■ Work order: In the entries below, count the lines holding "using". Reply with the number only.

Stored data
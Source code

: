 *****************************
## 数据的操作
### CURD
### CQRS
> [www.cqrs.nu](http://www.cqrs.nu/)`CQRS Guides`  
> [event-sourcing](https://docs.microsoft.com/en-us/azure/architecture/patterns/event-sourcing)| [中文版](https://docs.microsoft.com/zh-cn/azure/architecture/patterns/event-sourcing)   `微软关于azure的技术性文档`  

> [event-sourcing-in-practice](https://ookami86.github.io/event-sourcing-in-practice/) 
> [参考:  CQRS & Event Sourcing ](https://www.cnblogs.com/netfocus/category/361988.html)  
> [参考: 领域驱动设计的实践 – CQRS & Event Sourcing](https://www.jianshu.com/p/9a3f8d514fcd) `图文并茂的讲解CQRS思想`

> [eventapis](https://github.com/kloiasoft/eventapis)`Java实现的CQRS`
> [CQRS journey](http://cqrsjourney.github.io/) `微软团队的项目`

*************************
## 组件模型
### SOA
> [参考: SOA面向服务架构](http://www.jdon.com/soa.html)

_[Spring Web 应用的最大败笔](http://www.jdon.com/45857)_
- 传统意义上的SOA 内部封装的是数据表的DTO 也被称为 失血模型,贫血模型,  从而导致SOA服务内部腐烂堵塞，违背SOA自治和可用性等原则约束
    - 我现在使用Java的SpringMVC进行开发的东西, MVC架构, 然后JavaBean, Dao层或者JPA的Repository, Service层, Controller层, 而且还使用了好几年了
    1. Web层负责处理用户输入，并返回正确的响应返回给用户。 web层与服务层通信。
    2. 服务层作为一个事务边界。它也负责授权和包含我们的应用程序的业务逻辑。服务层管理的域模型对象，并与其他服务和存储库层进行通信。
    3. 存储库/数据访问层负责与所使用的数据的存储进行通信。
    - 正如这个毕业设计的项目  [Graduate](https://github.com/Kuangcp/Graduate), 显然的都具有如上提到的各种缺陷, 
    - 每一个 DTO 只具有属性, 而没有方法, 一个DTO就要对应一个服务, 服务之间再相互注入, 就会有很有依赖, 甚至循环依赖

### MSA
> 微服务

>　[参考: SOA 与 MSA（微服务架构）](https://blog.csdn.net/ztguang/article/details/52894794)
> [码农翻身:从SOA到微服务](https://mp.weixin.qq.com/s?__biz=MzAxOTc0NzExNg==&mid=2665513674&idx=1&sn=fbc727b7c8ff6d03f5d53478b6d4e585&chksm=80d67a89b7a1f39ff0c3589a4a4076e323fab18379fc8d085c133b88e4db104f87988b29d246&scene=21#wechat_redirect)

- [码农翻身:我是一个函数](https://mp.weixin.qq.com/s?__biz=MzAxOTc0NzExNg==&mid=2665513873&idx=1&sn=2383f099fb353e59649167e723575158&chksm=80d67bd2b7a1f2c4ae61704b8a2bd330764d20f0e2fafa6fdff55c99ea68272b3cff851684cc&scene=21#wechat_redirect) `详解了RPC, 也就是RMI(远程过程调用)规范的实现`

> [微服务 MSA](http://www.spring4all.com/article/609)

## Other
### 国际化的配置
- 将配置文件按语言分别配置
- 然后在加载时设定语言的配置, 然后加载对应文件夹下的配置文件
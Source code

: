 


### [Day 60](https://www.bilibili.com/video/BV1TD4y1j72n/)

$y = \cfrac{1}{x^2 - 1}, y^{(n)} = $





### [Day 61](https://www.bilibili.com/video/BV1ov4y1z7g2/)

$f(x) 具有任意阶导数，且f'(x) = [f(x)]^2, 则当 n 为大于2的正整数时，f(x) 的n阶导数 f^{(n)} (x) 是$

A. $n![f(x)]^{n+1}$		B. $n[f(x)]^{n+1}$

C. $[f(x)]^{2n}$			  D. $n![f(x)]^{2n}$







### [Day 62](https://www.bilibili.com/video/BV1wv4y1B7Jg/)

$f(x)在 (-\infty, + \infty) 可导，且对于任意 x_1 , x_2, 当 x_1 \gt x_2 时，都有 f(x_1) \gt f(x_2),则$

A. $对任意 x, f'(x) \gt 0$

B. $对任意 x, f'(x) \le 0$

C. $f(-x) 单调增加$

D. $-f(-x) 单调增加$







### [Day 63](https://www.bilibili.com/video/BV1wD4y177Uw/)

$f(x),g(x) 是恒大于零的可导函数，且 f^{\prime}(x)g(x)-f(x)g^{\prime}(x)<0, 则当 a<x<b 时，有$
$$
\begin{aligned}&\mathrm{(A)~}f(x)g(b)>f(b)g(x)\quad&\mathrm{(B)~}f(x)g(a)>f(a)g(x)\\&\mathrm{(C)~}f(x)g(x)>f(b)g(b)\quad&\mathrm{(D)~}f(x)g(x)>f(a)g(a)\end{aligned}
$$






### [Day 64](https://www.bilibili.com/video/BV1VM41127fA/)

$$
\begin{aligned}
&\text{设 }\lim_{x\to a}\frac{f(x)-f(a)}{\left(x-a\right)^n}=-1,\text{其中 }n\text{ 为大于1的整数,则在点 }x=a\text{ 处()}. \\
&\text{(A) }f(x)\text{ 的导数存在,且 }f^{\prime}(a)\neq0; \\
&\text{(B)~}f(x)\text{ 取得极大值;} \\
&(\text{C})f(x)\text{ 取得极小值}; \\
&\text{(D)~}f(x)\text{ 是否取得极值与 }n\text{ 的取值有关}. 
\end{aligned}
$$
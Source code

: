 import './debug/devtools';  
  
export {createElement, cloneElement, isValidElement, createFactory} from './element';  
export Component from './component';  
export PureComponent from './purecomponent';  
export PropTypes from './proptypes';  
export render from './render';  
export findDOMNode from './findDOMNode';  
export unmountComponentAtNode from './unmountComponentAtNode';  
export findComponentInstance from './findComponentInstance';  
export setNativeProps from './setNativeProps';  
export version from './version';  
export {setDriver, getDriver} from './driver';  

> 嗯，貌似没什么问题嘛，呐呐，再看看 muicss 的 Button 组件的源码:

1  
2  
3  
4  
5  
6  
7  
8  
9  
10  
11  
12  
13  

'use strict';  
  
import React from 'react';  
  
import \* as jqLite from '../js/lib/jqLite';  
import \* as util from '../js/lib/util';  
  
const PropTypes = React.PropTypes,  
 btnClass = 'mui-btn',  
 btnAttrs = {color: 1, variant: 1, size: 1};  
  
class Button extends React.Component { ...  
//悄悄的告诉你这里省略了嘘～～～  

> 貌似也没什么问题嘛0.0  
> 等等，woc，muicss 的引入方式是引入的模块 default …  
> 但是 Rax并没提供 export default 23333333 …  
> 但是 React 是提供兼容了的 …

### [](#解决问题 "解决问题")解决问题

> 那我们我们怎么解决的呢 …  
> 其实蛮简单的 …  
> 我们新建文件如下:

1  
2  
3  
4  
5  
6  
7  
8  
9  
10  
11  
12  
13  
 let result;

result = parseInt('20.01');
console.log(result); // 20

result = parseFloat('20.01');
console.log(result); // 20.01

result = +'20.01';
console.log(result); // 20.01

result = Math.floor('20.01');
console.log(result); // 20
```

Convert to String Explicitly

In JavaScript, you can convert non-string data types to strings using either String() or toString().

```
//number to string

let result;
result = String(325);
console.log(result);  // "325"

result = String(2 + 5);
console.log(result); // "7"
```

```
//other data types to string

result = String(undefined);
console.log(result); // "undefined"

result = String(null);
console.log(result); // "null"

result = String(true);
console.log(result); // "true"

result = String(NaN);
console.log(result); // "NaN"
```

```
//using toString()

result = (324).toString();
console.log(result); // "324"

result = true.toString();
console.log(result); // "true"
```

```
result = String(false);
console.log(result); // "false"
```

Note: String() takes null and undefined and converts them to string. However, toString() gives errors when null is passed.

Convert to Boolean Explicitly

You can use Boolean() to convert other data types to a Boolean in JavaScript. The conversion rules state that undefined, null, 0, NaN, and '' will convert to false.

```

■ Expected answer: 2